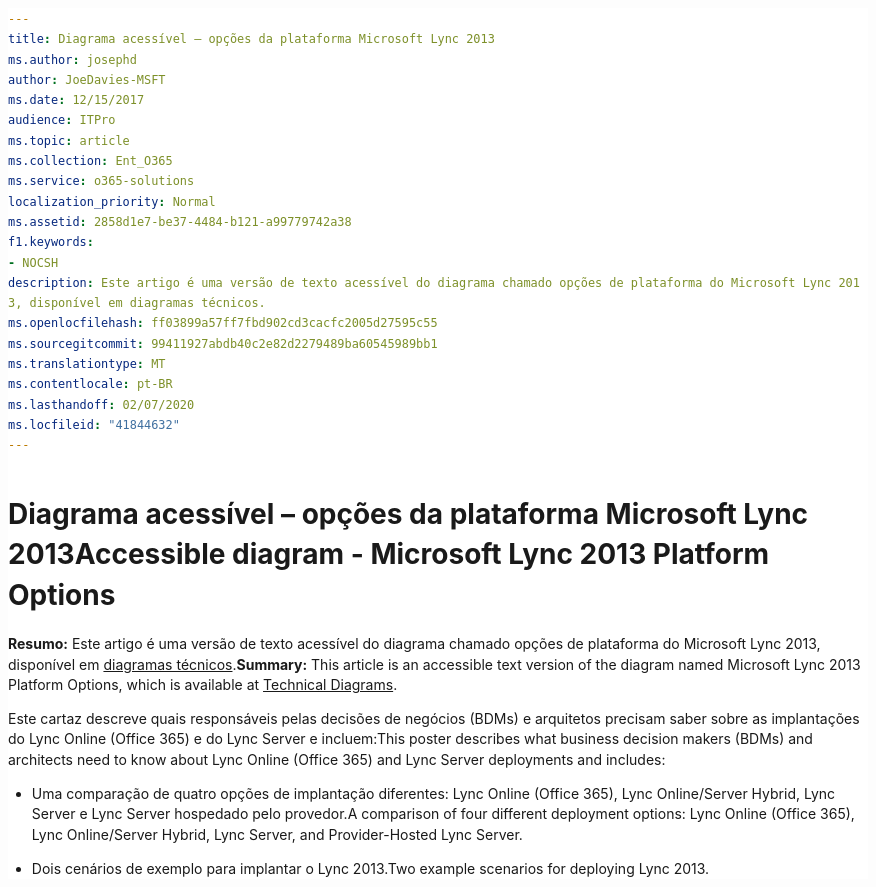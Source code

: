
 ```yaml
---
title: Diagrama acessível – opções da plataforma Microsoft Lync 2013
ms.author: josephd
author: JoeDavies-MSFT
ms.date: 12/15/2017
audience: ITPro
ms.topic: article
ms.collection: Ent_O365
ms.service: o365-solutions
localization_priority: Normal
ms.assetid: 2858d1e7-be37-4484-b121-a99779742a38
f1.keywords:
- NOCSH
description: Este artigo é uma versão de texto acessível do diagrama chamado opções de plataforma do Microsoft Lync 2013, disponível em diagramas técnicos.
ms.openlocfilehash: ff03899a57ff7fbd902cd3cacfc2005d27595c55
ms.sourcegitcommit: 99411927abdb40c2e82d2279489ba60545989bb1
ms.translationtype: MT
ms.contentlocale: pt-BR
ms.lasthandoff: 02/07/2020
ms.locfileid: "41844632"
---
```

# <a name="accessible-diagram---microsoft-lync-2013-platform-options"></a><span data-ttu-id="02f1b-103">Diagrama acessível – opções da plataforma Microsoft Lync 2013</span><span class="sxs-lookup"><span data-stu-id="02f1b-103">Accessible diagram - Microsoft Lync 2013 Platform Options</span></span>

<span data-ttu-id="02f1b-104">**Resumo:** Este artigo é uma versão de texto acessível do diagrama chamado opções de plataforma do Microsoft Lync 2013, disponível em [diagramas técnicos](https://go.microsoft.com/fwlink/?LinkID=519139&amp;clcid=0x409).</span><span class="sxs-lookup"><span data-stu-id="02f1b-104">**Summary:** This article is an accessible text version of the diagram named Microsoft Lync 2013 Platform Options, which is available at [Technical Diagrams](https://go.microsoft.com/fwlink/?LinkID=519139&amp;clcid=0x409).</span></span>
  
<span data-ttu-id="02f1b-105">Este cartaz descreve quais responsáveis pelas decisões de negócios (BDMs) e arquitetos precisam saber sobre as implantações do Lync Online (Office 365) e do Lync Server e incluem:</span><span class="sxs-lookup"><span data-stu-id="02f1b-105">This poster describes what business decision makers (BDMs) and architects need to know about Lync Online (Office 365) and Lync Server deployments and includes:</span></span>
  
- <span data-ttu-id="02f1b-106">Uma comparação de quatro opções de implantação diferentes: Lync Online (Office 365), Lync Online/Server Hybrid, Lync Server e Lync Server hospedado pelo provedor.</span><span class="sxs-lookup"><span data-stu-id="02f1b-106">A comparison of four different deployment options: Lync Online (Office 365), Lync Online/Server Hybrid, Lync Server, and Provider-Hosted Lync Server.</span></span> 
    
- <span data-ttu-id="02f1b-107">Dois cenários de exemplo para implantar o Lync 2013.</span><span class="sxs-lookup"><span data-stu-id="02f1b-107">Two example scenarios for deploying Lync 2013.</span></span>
= = = =
(TASK GOAL):
Go through the records above, find every line with the word "Server", and list those lines.

(EXERCISE ANSWER):
<span data-ttu-id="02f1b-105">Este cartaz descreve quais responsáveis pelas decisões de negócios (BDMs) e arquitetos precisam saber sobre as implantações do Lync Online (Office 365) e do Lync Server e incluem:</span><span class="sxs-lookup"><span data-stu-id="02f1b-105">This poster describes what business decision makers (BDMs) and architects need to know about Lync Online (Office 365) and Lync Server deployments and includes:</span></span>
- <span data-ttu-id="02f1b-106">Uma comparação de quatro opções de implantação diferentes: Lync Online (Office 365), Lync Online/Server Hybrid, Lync Server e Lync Server hospedado pelo provedor.</span><span class="sxs-lookup"><span data-stu-id="02f1b-106">A comparison of four different deployment options: Lync Online (Office 365), Lync Online/Server Hybrid, Lync Server, and Provider-Hosted Lync Server.</span></span> 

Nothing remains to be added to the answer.